TASK DETAILS
Set down exactly the lines below, starting at the one that contains "Here's how Contoso" and ending at the one that contains "migrates the database.", with both of those lines included and nothing else.

Stored data entries
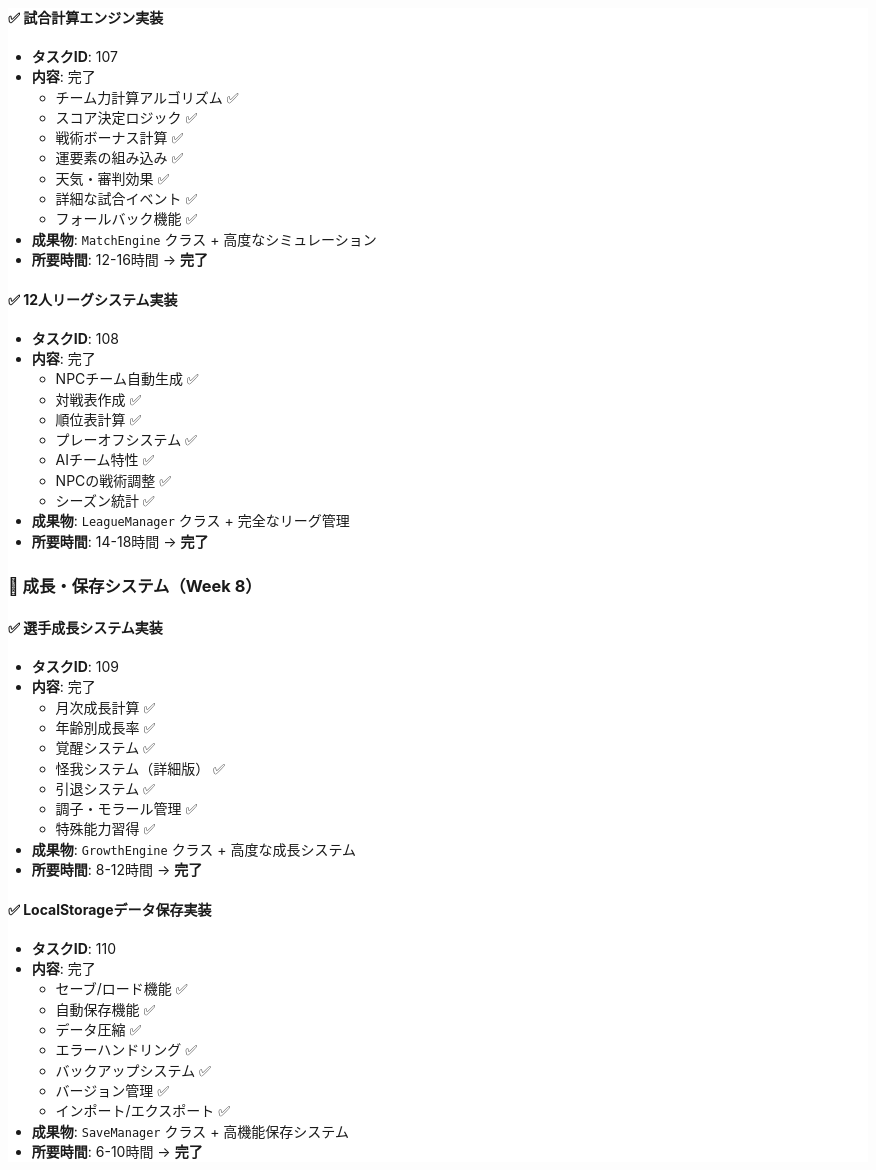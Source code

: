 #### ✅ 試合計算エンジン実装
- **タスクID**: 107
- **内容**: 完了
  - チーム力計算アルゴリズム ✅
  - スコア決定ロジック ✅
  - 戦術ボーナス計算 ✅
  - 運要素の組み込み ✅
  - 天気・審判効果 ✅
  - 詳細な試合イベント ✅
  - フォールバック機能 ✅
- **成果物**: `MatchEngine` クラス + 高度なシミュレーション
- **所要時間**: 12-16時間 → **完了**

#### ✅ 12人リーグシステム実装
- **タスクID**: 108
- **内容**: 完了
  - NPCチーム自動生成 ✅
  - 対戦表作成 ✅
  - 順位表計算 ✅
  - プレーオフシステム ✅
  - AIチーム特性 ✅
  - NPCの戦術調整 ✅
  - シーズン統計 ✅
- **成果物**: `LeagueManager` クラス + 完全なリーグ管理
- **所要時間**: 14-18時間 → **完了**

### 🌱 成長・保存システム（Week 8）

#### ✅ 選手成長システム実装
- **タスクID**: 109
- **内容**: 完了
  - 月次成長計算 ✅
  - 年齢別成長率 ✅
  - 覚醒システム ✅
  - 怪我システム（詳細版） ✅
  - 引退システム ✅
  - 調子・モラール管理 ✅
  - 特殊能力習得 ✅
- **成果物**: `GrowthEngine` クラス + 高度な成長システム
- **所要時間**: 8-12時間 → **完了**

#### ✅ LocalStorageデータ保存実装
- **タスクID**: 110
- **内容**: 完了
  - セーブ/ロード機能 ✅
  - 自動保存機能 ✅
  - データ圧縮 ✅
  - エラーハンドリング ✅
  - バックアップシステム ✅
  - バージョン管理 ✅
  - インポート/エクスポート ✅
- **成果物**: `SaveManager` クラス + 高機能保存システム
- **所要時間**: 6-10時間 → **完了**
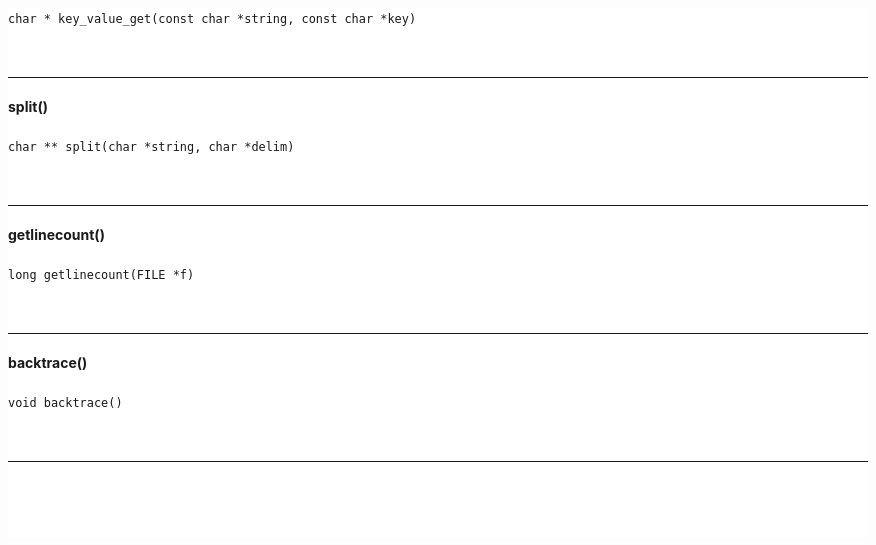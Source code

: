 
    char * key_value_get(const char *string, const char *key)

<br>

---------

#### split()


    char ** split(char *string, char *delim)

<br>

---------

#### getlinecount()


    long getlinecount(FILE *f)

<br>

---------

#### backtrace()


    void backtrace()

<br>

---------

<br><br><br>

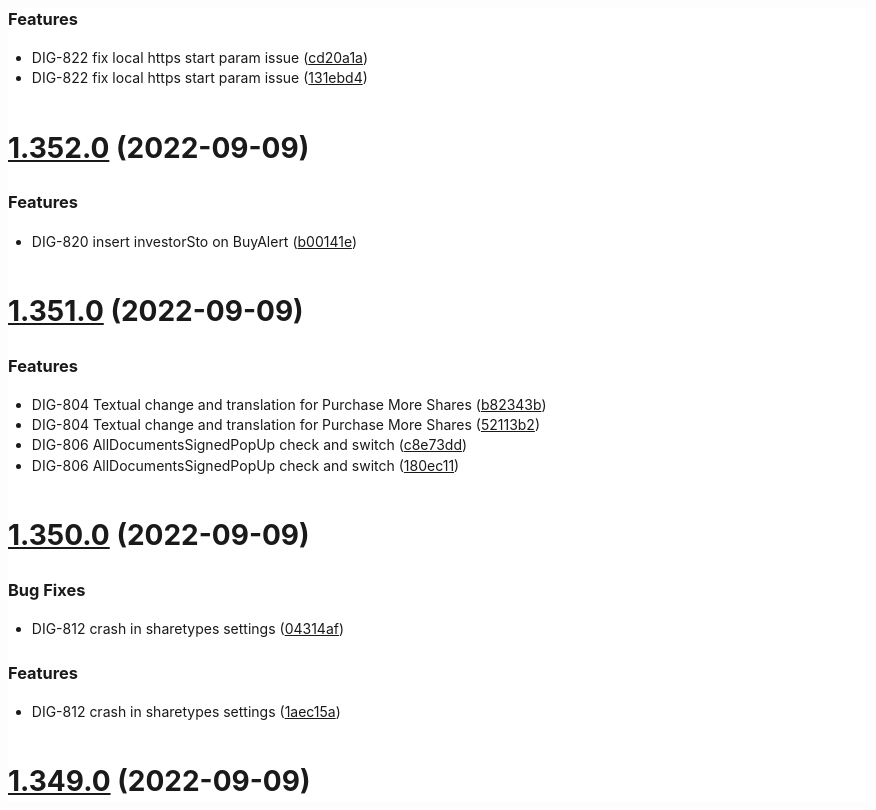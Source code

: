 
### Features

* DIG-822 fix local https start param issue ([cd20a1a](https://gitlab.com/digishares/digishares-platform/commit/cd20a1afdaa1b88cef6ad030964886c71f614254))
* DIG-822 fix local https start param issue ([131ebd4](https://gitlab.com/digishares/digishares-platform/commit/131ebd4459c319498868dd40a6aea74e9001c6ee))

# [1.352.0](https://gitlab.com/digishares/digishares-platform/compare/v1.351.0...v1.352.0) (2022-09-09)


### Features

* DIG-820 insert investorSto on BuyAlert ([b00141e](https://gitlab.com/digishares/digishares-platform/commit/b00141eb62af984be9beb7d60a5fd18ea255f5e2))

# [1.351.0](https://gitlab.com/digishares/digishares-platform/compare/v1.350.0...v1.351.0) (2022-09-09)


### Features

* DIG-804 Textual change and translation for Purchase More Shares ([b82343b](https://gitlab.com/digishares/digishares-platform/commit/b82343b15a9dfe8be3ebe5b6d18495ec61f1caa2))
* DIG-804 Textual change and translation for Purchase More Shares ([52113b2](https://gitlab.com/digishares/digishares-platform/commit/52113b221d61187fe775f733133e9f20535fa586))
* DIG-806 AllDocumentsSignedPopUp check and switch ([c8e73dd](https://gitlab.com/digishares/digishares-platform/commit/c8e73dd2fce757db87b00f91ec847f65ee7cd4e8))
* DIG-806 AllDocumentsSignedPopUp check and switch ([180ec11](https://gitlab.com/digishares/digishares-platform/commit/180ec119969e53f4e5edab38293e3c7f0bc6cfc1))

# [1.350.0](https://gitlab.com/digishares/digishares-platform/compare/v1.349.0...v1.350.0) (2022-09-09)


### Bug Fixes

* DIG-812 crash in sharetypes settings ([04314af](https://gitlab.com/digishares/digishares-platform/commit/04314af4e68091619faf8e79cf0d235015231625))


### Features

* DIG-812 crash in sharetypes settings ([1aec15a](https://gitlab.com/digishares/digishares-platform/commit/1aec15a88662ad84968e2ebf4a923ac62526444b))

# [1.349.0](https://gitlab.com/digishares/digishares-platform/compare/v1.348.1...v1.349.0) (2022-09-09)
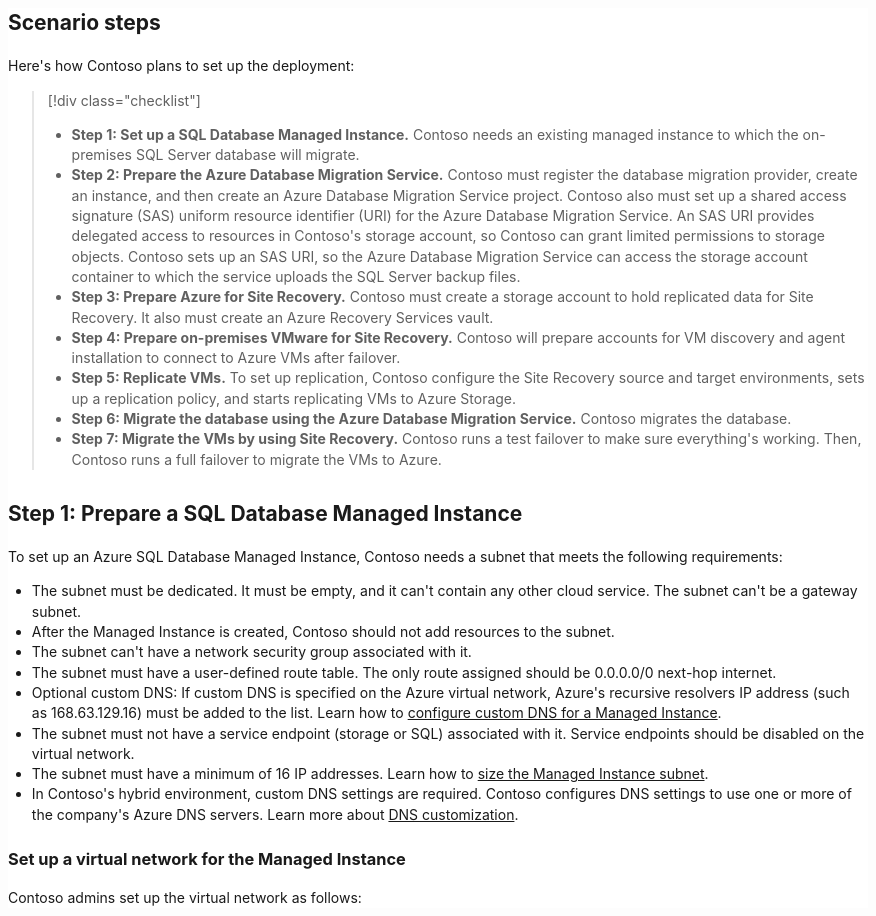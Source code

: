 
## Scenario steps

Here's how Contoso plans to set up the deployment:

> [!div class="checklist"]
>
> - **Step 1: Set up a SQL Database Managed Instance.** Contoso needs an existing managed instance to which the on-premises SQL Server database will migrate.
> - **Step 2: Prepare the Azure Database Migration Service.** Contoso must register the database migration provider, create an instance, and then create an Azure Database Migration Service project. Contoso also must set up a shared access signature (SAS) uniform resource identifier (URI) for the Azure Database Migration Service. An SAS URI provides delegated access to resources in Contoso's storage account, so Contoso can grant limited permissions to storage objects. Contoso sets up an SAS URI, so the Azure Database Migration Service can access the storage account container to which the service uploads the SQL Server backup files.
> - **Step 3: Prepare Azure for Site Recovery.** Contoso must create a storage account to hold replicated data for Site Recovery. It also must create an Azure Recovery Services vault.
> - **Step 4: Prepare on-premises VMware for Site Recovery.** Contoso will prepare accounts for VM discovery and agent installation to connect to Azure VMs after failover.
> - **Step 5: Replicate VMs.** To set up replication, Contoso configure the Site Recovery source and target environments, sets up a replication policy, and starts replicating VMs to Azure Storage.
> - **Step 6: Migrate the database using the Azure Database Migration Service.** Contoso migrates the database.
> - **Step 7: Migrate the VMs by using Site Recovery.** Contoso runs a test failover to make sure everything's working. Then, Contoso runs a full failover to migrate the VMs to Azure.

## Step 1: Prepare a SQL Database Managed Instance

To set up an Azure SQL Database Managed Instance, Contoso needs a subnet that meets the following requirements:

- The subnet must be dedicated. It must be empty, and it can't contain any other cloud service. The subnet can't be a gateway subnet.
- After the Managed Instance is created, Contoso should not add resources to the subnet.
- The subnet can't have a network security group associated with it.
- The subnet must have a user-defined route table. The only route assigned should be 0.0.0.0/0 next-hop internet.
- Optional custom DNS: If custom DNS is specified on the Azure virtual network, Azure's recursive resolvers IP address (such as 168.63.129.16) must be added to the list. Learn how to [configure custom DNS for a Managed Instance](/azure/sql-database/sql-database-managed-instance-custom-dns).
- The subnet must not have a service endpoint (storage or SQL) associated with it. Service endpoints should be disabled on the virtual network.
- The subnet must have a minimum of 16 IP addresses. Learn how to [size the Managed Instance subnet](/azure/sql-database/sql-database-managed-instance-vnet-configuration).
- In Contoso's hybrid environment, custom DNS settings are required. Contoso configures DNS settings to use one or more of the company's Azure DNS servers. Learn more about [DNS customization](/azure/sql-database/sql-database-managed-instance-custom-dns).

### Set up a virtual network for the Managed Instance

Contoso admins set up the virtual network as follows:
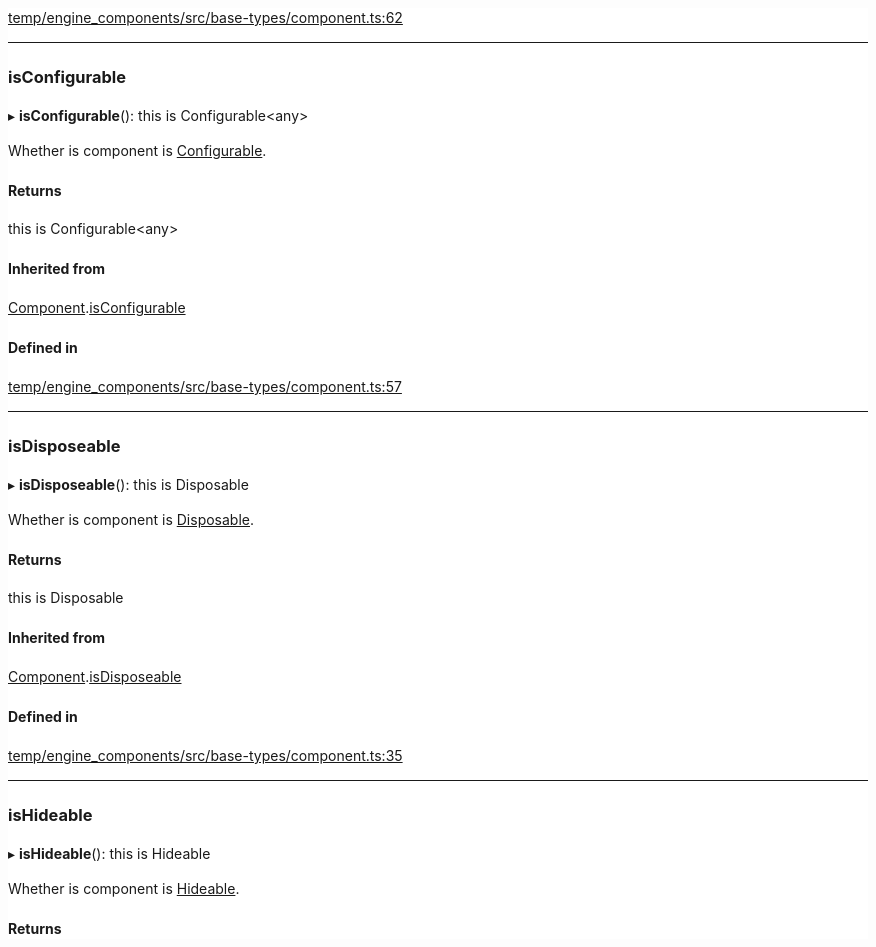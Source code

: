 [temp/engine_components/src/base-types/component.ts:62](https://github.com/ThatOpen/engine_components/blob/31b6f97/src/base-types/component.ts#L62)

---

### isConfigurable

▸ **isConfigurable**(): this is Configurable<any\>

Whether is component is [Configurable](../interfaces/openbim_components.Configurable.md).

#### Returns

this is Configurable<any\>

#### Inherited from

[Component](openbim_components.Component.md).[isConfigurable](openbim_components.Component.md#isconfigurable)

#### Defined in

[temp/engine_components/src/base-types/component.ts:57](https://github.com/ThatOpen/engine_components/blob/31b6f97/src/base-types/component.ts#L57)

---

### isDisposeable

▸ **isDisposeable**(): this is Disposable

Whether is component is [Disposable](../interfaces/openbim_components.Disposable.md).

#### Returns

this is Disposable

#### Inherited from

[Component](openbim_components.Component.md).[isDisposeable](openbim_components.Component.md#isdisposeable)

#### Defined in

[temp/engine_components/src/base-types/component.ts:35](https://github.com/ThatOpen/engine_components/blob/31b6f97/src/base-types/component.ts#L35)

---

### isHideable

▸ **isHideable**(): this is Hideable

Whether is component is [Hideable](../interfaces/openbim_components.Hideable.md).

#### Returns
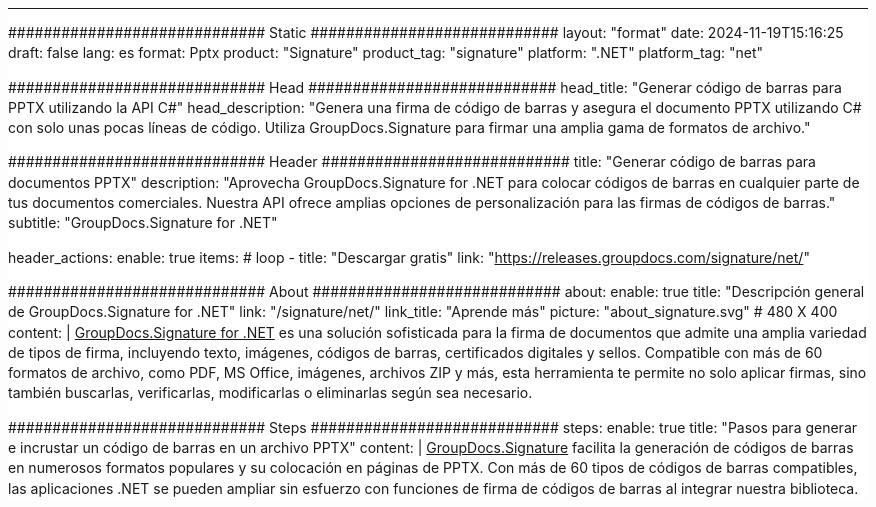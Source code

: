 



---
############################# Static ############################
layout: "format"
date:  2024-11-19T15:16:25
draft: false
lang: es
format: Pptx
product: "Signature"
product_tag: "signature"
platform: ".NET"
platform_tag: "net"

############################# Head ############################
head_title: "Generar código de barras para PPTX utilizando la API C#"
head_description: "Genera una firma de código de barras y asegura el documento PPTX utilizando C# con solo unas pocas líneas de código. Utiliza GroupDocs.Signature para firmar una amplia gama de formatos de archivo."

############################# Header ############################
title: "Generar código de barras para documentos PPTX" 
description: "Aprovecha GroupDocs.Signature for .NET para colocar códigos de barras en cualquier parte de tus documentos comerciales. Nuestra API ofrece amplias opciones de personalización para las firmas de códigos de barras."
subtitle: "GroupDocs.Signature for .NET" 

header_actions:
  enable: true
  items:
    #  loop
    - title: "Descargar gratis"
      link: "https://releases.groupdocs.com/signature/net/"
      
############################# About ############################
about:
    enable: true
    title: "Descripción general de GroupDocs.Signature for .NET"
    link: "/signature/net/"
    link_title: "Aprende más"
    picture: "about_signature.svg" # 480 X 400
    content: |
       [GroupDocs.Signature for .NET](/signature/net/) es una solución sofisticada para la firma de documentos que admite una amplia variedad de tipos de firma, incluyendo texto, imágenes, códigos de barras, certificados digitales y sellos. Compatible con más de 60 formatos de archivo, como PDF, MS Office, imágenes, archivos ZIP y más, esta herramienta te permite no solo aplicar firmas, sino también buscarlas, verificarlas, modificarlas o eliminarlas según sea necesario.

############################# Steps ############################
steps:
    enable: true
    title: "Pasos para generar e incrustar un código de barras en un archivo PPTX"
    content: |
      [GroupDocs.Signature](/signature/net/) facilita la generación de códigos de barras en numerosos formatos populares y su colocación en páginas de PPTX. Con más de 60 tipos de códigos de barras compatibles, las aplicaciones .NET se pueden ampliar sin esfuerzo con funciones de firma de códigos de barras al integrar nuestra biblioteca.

WRITTEN ANSWER
Here's how Contoso plans to set up the deployment:

> [!div class="checklist"]
>
> - **Step 1: Set up a SQL Database Managed Instance.** Contoso needs an existing managed instance to which the on-premises SQL Server database will migrate.
> - **Step 2: Prepare the Azure Database Migration Service.** Contoso must register the database migration provider, create an instance, and then create an Azure Database Migration Service project. Contoso also must set up a shared access signature (SAS) uniform resource identifier (URI) for the Azure Database Migration Service. An SAS URI provides delegated access to resources in Contoso's storage account, so Contoso can grant limited permissions to storage objects. Contoso sets up an SAS URI, so the Azure Database Migration Service can access the storage account container to which the service uploads the SQL Server backup files.
> - **Step 3: Prepare Azure for Site Recovery.** Contoso must create a storage account to hold replicated data for Site Recovery. It also must create an Azure Recovery Services vault.
> - **Step 4: Prepare on-premises VMware for Site Recovery.** Contoso will prepare accounts for VM discovery and agent installation to connect to Azure VMs after failover.
> - **Step 5: Replicate VMs.** To set up replication, Contoso configure the Site Recovery source and target environments, sets up a replication policy, and starts replicating VMs to Azure Storage.
> - **Step 6: Migrate the database using the Azure Database Migration Service.** Contoso migrates the database.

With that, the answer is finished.